The remarks appeared to be an effort by the Western-backed Abbas to turn the tables on Israel, which has cast him as responsible for the diplomatic deadlock and the surge of bloodshed.
Speaking to Israel's Channel 2 TV, Abbas gave rare details on his domestic security drives, a touchy matter as many Palestinians deem such moves collaboration with their enemy.
"Our security forces go into the schools to search pupils' bags and see if they have knives. You don't know this," he said.
"In one school, we found 70 boys and girls who were carrying knives. We took the knives and spoke to them and said: 'This is a mistake. We do not want you to kill and be killed. We want you to live, and for the other side to live as well.'"
Abbas's administration and Israel coordinate security in the occupied West Bank despite the stalling two years ago of US-sponsored negotiations on Palestinian statehood.

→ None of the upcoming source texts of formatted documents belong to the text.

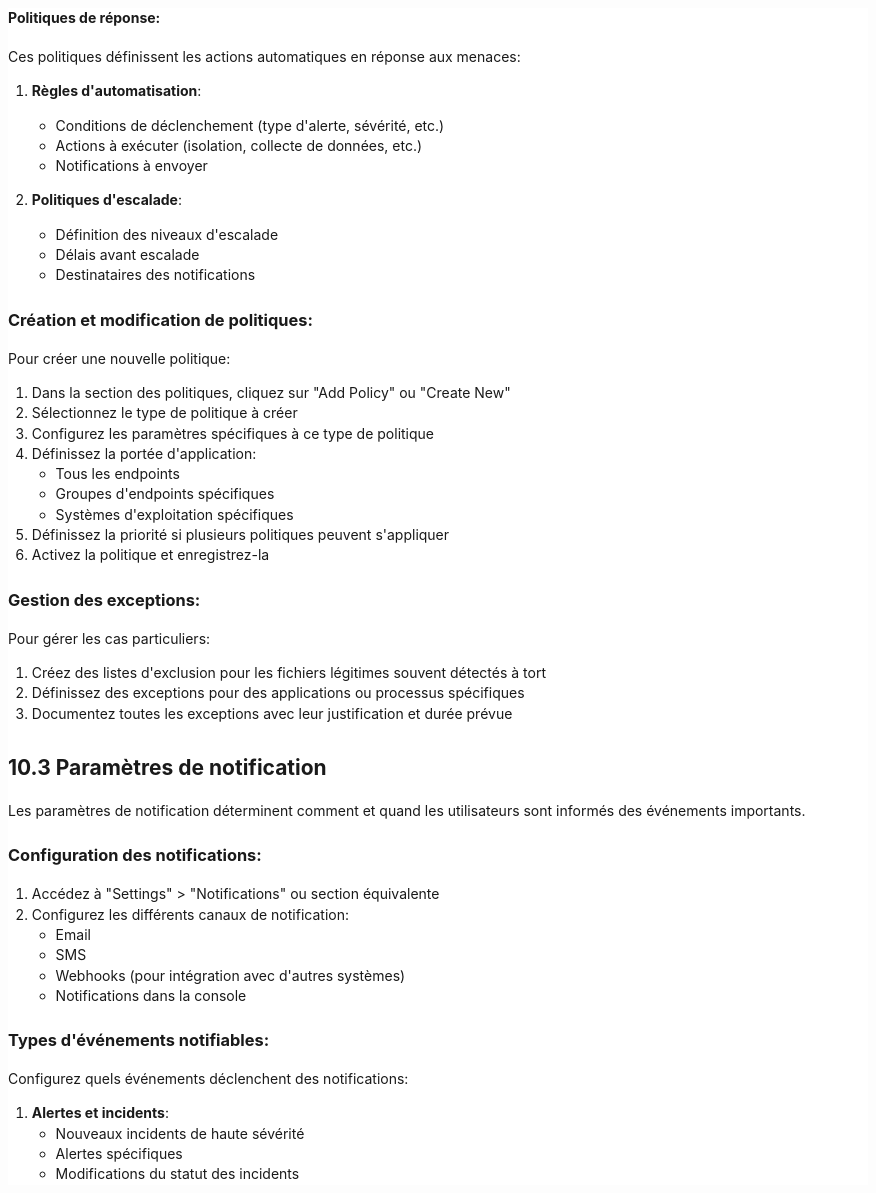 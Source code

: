 #### Politiques de réponse:
Ces politiques définissent les actions automatiques en réponse aux menaces:

1. **Règles d'automatisation**:
   - Conditions de déclenchement (type d'alerte, sévérité, etc.)
   - Actions à exécuter (isolation, collecte de données, etc.)
   - Notifications à envoyer

2. **Politiques d'escalade**:
   - Définition des niveaux d'escalade
   - Délais avant escalade
   - Destinataires des notifications

### Création et modification de politiques:

Pour créer une nouvelle politique:
1. Dans la section des politiques, cliquez sur "Add Policy" ou "Create New"
2. Sélectionnez le type de politique à créer
3. Configurez les paramètres spécifiques à ce type de politique
4. Définissez la portée d'application:
   - Tous les endpoints
   - Groupes d'endpoints spécifiques
   - Systèmes d'exploitation spécifiques
5. Définissez la priorité si plusieurs politiques peuvent s'appliquer
6. Activez la politique et enregistrez-la

### Gestion des exceptions:

Pour gérer les cas particuliers:
1. Créez des listes d'exclusion pour les fichiers légitimes souvent détectés à tort
2. Définissez des exceptions pour des applications ou processus spécifiques
3. Documentez toutes les exceptions avec leur justification et durée prévue

## 10.3 Paramètres de notification

Les paramètres de notification déterminent comment et quand les utilisateurs sont informés des événements importants.

### Configuration des notifications:

1. Accédez à "Settings" > "Notifications" ou section équivalente
2. Configurez les différents canaux de notification:
   - Email
   - SMS
   - Webhooks (pour intégration avec d'autres systèmes)
   - Notifications dans la console

### Types d'événements notifiables:

Configurez quels événements déclenchent des notifications:
1. **Alertes et incidents**:
   - Nouveaux incidents de haute sévérité
   - Alertes spécifiques
   - Modifications du statut des incidents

Netanyahu says he is open to renewing talks and that Abbas has been avoiding these while inciting violence with his rhetoric against Israel.
But Abbas told Channel 2 that the onus was on Netanyahu.
"I will meet with him, at any time. And I suggested, by the way, for him to meet," the Palestinian leader said in English.
Asked what became of that overture, Abbas said: "No, no — it's a secret. He can tell you about it."
Netanyahu's office had no immediate response.
Since October, Palestinian stabbings, car-rammings and gun ambushes have killed 28 Israelis and two U.S. citizens. At least 190 Palestinians, 129 of whom Israel says were assailants, have been killed by its forces. Many others were shot in clashes.
Abbas' Palestinian Authority exercises limited self-rule in the West Bank under 1993 interim peace deals. Israeli forces now freely operate in PA areas, something Abbas described as sapping his credibility at home. He said he was willing to take action against Palestinians that Israeli intelligence deems a threat.
"If he [Netanyahu] gives me responsibility and tells me that he believes in [the] two-state solution and we sit around the table to talk about [the] two-state solution, this will give my people hope, and nobody dares to go and stab or shoot or do anything here or there," Abbas said.
Netanyahu has said he would favor the creation of a Palestinian state as long as Israel's terms are met such as its security needs. Whether Abbas could vouchsafe the Gaza Strip is in doubt, as it is under the de facto control of armed Hamas Islamists who oppose permanent coexistence with Israel.
For his part, Netanyahu has been hazy about whether he would remove Jewish settlements in the West Bank to make way for the Palestinians. He heads a pro-settlement coalition the includes one ultra-nationalist party opposed to Palestinian statehood.